Shopify Moves Indicate Succession Planning and Activist Investor Defense
Shopify Moves Indicate Succession Planning and Activist Investor Defense
In the past few years, from time to time Shopify CEO Tobi Lutke muses about his fitness to be CEO. In the end, he gets back to refactoring and improving Shopify the company as if it were a codebase.
In the last few days, the Shopify Board proposed a few resolutions to be passed at the next shareholder meeting (these things tend to be rubber-stamped).
A. Tobi gets Founder Shares which gives him 40% voting power in the company, effectively giving him iron-clad control of the company -- EVEN IF he moves on from his current CEO role.

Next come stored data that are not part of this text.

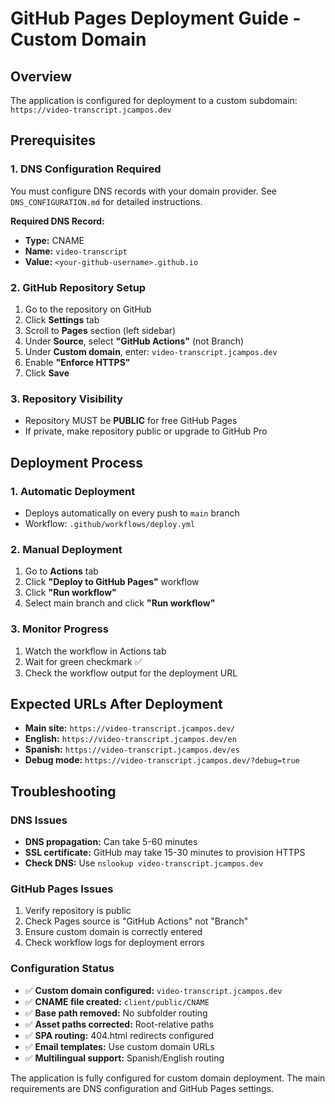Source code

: # GitHub Pages Deployment Guide - Custom Domain

## Overview
The application is configured for deployment to a custom subdomain: `https://video-transcript.jcampos.dev`

## Prerequisites

### 1. DNS Configuration Required
You must configure DNS records with your domain provider. See `DNS_CONFIGURATION.md` for detailed instructions.

**Required DNS Record:**
- **Type:** CNAME
- **Name:** `video-transcript`  
- **Value:** `<your-github-username>.github.io`

### 2. GitHub Repository Setup
1. Go to the repository on GitHub
2. Click **Settings** tab  
3. Scroll to **Pages** section (left sidebar)
4. Under **Source**, select **"GitHub Actions"** (not Branch)
5. Under **Custom domain**, enter: `video-transcript.jcampos.dev`
6. Enable **"Enforce HTTPS"**
7. Click **Save**

### 3. Repository Visibility  
- Repository MUST be **PUBLIC** for free GitHub Pages
- If private, make repository public or upgrade to GitHub Pro

## Deployment Process

### 1. Automatic Deployment
- Deploys automatically on every push to `main` branch
- Workflow: `.github/workflows/deploy.yml`

### 2. Manual Deployment
1. Go to **Actions** tab
2. Click **"Deploy to GitHub Pages"** workflow  
3. Click **"Run workflow"**  
4. Select main branch and click **"Run workflow"**

### 3. Monitor Progress
1. Watch the workflow in Actions tab
2. Wait for green checkmark ✅ 
3. Check the workflow output for the deployment URL

## Expected URLs After Deployment
- **Main site:** `https://video-transcript.jcampos.dev/`
- **English:** `https://video-transcript.jcampos.dev/en`
- **Spanish:** `https://video-transcript.jcampos.dev/es`
- **Debug mode:** `https://video-transcript.jcampos.dev/?debug=true`

## Troubleshooting

### DNS Issues
- **DNS propagation:** Can take 5-60 minutes
- **SSL certificate:** GitHub may take 15-30 minutes to provision HTTPS
- **Check DNS:** Use `nslookup video-transcript.jcampos.dev`

### GitHub Pages Issues
1. Verify repository is public
2. Check Pages source is "GitHub Actions" not "Branch"
3. Ensure custom domain is correctly entered
4. Check workflow logs for deployment errors

### Configuration Status
- ✅ **Custom domain configured:** `video-transcript.jcampos.dev`
- ✅ **CNAME file created:** `client/public/CNAME`
- ✅ **Base path removed:** No subfolder routing
- ✅ **Asset paths corrected:** Root-relative paths
- ✅ **SPA routing:** 404.html redirects configured
- ✅ **Email templates:** Use custom domain URLs
- ✅ **Multilingual support:** Spanish/English routing

The application is fully configured for custom domain deployment. The main requirements are DNS configuration and GitHub Pages settings.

The two roles mentioned are "consultant" to the company (where Shopify is the primary customer), or a Board Member. This effectively secures Tobi's control in the event of succession moves.
This serves two purposes.
First, Tobi can think of what's next for him is not clouded by losing control of the direction of Shopify.

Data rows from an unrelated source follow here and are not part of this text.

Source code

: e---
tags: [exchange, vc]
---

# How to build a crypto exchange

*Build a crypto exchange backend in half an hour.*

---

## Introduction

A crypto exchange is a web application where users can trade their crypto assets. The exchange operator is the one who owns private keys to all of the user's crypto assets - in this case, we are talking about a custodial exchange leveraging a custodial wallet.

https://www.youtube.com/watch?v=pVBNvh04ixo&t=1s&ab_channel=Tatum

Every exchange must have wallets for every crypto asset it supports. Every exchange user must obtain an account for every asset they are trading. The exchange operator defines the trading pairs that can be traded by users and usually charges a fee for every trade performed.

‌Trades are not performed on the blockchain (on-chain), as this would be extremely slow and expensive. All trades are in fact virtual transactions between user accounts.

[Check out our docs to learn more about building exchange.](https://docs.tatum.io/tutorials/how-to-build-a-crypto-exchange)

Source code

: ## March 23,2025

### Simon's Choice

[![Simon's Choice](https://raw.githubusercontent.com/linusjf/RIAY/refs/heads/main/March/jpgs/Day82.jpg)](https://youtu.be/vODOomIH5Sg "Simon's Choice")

Second, it is pre-emptive activist defense. Simply, the time to prepare for an activist is before there is one.
It's not lost on the Board that in a world where someone Elon Musk or Ryan Cohen could buy a few shares, tweet, and massively affect Shopify's stock price or Board composition, it pays to be extra cautious. The company would change in an afternoon.
This could mean that the company wants to keep making risky bets (Shopify Fulfillment Network could be one example, will there be others?) without worrying if an activist would say they are misallocating resources.
B. Shopify's stock is splitting 10 for 1. Not much to report here, as this tends to happen. Could this trigger another run-up? Even though stock splits mean nothing, investors don't always see it that way.